_What you are asked to do_
Copy all of the records exactly.

══════

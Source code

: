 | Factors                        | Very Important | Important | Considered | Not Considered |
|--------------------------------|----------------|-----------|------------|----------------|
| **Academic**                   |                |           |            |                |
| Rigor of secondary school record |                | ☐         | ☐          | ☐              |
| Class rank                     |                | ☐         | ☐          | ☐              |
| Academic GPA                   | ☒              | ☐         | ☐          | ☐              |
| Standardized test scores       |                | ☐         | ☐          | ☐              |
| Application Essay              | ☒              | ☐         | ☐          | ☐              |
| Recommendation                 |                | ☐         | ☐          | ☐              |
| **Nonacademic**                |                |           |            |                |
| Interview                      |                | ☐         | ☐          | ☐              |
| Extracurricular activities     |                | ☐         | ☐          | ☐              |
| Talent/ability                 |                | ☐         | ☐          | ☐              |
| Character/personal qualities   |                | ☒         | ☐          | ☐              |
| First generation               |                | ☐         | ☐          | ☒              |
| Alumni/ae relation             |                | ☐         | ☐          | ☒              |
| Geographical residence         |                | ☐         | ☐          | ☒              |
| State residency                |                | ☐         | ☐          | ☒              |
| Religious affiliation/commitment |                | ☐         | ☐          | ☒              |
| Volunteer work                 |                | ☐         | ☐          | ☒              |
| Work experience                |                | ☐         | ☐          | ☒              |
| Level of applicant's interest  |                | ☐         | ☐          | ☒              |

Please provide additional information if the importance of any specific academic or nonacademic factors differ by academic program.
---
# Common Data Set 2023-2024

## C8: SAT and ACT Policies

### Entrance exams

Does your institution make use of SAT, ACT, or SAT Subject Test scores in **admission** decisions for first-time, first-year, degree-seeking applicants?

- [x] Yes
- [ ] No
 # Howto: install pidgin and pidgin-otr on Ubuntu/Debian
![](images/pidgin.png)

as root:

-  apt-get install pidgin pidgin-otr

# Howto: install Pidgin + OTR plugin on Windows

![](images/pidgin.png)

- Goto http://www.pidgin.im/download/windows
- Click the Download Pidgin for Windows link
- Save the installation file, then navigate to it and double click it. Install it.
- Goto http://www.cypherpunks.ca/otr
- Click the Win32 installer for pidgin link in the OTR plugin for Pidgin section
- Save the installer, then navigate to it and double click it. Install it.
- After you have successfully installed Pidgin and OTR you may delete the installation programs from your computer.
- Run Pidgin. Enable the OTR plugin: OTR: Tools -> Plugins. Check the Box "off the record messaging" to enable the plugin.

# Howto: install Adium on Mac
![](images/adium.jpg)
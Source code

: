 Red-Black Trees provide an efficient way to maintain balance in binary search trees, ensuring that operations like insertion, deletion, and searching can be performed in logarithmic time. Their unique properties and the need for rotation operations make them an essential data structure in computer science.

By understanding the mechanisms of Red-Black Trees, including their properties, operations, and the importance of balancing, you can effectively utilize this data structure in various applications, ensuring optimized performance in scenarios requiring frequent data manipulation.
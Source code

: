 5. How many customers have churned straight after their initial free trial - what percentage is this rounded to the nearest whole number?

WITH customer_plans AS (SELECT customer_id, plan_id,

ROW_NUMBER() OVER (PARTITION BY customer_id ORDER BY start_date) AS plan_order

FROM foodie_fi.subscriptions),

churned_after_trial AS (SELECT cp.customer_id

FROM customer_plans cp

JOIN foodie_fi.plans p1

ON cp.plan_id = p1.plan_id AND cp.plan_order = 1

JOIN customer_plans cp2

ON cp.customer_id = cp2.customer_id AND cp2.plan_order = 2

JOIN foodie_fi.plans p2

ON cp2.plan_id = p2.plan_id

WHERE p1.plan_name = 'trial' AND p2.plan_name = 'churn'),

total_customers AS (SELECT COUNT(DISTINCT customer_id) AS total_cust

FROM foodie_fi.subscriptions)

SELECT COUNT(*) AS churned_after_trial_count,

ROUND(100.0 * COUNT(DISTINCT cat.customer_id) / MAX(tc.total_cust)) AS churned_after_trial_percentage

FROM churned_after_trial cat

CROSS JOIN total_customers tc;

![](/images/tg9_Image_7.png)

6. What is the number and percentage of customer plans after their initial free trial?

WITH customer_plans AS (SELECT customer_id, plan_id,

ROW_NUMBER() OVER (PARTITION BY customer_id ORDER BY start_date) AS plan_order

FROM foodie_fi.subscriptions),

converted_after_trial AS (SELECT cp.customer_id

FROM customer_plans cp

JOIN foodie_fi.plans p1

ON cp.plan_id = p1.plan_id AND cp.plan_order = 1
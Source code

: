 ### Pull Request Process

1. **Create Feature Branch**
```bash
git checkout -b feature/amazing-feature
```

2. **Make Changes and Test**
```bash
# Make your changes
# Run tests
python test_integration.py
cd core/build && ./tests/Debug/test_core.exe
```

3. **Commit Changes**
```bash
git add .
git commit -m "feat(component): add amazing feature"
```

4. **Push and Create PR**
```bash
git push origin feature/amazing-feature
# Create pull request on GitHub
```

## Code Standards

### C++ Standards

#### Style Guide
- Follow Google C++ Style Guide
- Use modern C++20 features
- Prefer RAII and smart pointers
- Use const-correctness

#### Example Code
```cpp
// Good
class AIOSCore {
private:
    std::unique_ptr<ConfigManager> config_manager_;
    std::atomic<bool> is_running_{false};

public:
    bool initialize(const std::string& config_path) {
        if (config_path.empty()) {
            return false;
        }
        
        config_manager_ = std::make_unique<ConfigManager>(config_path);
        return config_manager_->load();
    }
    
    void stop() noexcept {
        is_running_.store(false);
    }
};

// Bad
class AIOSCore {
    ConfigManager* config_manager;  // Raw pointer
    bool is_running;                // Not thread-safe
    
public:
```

══════

_Exercise answer_
Source code

: | Factors                        | Very Important | Important | Considered | Not Considered |
|--------------------------------|----------------|-----------|------------|----------------|
| **Academic**                   |                |           |            |                |
| Rigor of secondary school record |                | ☐         | ☐          | ☐              |
| Class rank                     |                | ☐         | ☐          | ☐              |
| Academic GPA                   | ☒              | ☐         | ☐          | ☐              |
| Standardized test scores       |                | ☐         | ☐          | ☐              |
| Application Essay              | ☒              | ☐         | ☐          | ☐              |
| Recommendation                 |                | ☐         | ☐          | ☐              |
| **Nonacademic**                |                |           |            |                |
| Interview                      |                | ☐         | ☐          | ☐              |
| Extracurricular activities     |                | ☐         | ☐          | ☐              |
| Talent/ability                 |                | ☐         | ☐          | ☐              |
| Character/personal qualities   |                | ☒         | ☐          | ☐              |
| First generation               |                | ☐         | ☐          | ☒              |
| Alumni/ae relation             |                | ☐         | ☐          | ☒              |
| Geographical residence         |                | ☐         | ☐          | ☒              |
| State residency                |                | ☐         | ☐          | ☒              |
| Religious affiliation/commitment |                | ☐         | ☐          | ☒              |
| Volunteer work                 |                | ☐         | ☐          | ☒              |
| Work experience                |                | ☐         | ☐          | ☒              |
| Level of applicant's interest  |                | ☐         | ☐          | ☒              |

Please provide additional information if the importance of any specific academic or nonacademic factors differ by academic program.
---
# Common Data Set 2023-2024

## C8: SAT and ACT Policies

### Entrance exams

Does your institution make use of SAT, ACT, or SAT Subject Test scores in **admission** decisions for first-time, first-year, degree-seeking applicants?

- [x] Yes
- [ ] No
 # Howto: install pidgin and pidgin-otr on Ubuntu/Debian
![](images/pidgin.png)

as root:

-  apt-get install pidgin pidgin-otr

# Howto: install Pidgin + OTR plugin on Windows

![](images/pidgin.png)

- Goto http://www.pidgin.im/download/windows
- Click the Download Pidgin for Windows link
- Save the installation file, then navigate to it and double click it. Install it.
- Goto http://www.cypherpunks.ca/otr
- Click the Win32 installer for pidgin link in the OTR plugin for Pidgin section
- Save the installer, then navigate to it and double click it. Install it.
- After you have successfully installed Pidgin and OTR you may delete the installation programs from your computer.
- Run Pidgin. Enable the OTR plugin: OTR: Tools -> Plugins. Check the Box "off the record messaging" to enable the plugin.

# Howto: install Adium on Mac
![](images/adium.jpg)
Source code

: Red-Black Trees provide an efficient way to maintain balance in binary search trees, ensuring that operations like insertion, deletion, and searching can be performed in logarithmic time. Their unique properties and the need for rotation operations make them an essential data structure in computer science.

By understanding the mechanisms of Red-Black Trees, including their properties, operations, and the importance of balancing, you can effectively utilize this data structure in various applications, ensuring optimized performance in scenarios requiring frequent data manipulation.
Source code

: 5. How many customers have churned straight after their initial free trial - what percentage is this rounded to the nearest whole number?

WITH customer_plans AS (SELECT customer_id, plan_id,

ROW_NUMBER() OVER (PARTITION BY customer_id ORDER BY start_date) AS plan_order

FROM foodie_fi.subscriptions),

churned_after_trial AS (SELECT cp.customer_id

FROM customer_plans cp

JOIN foodie_fi.plans p1

ON cp.plan_id = p1.plan_id AND cp.plan_order = 1

JOIN customer_plans cp2

ON cp.customer_id = cp2.customer_id AND cp2.plan_order = 2

JOIN foodie_fi.plans p2

ON cp2.plan_id = p2.plan_id

WHERE p1.plan_name = 'trial' AND p2.plan_name = 'churn'),

total_customers AS (SELECT COUNT(DISTINCT customer_id) AS total_cust

FROM foodie_fi.subscriptions)

SELECT COUNT(*) AS churned_after_trial_count,

ROUND(100.0 * COUNT(DISTINCT cat.customer_id) / MAX(tc.total_cust)) AS churned_after_trial_percentage

FROM churned_after_trial cat

CROSS JOIN total_customers tc;

![](/images/tg9_Image_7.png)

6. What is the number and percentage of customer plans after their initial free trial?

WITH customer_plans AS (SELECT customer_id, plan_id,

ROW_NUMBER() OVER (PARTITION BY customer_id ORDER BY start_date) AS plan_order

FROM foodie_fi.subscriptions),

converted_after_trial AS (SELECT cp.customer_id

FROM customer_plans cp

JOIN foodie_fi.plans p1

ON cp.plan_id = p1.plan_id AND cp.plan_order = 1
Source code

: ### Pull Request Process

1. **Create Feature Branch**
```bash
git checkout -b feature/amazing-feature
```

2. **Make Changes and Test**
```bash
# Make your changes
# Run tests
python test_integration.py
cd core/build && ./tests/Debug/test_core.exe
```

3. **Commit Changes**
```bash
git add .
git commit -m "feat(component): add amazing feature"
```

4. **Push and Create PR**
```bash
git push origin feature/amazing-feature
# Create pull request on GitHub
```

## Code Standards

### C++ Standards

#### Style Guide
- Follow Google C++ Style Guide
- Use modern C++20 features
- Prefer RAII and smart pointers
- Use const-correctness

#### Example Code
```cpp
// Good
class AIOSCore {
private:
    std::unique_ptr<ConfigManager> config_manager_;
    std::atomic<bool> is_running_{false};

public:
    bool initialize(const std::string& config_path) {
        if (config_path.empty()) {
            return false;
        }
        
        config_manager_ = std::make_unique<ConfigManager>(config_path);
        return config_manager_->load();
    }
    
    void stop() noexcept {
        is_running_.store(false);
    }
};

// Bad
class AIOSCore {
    ConfigManager* config_manager;  // Raw pointer
    bool is_running;                // Not thread-safe
    
public:
```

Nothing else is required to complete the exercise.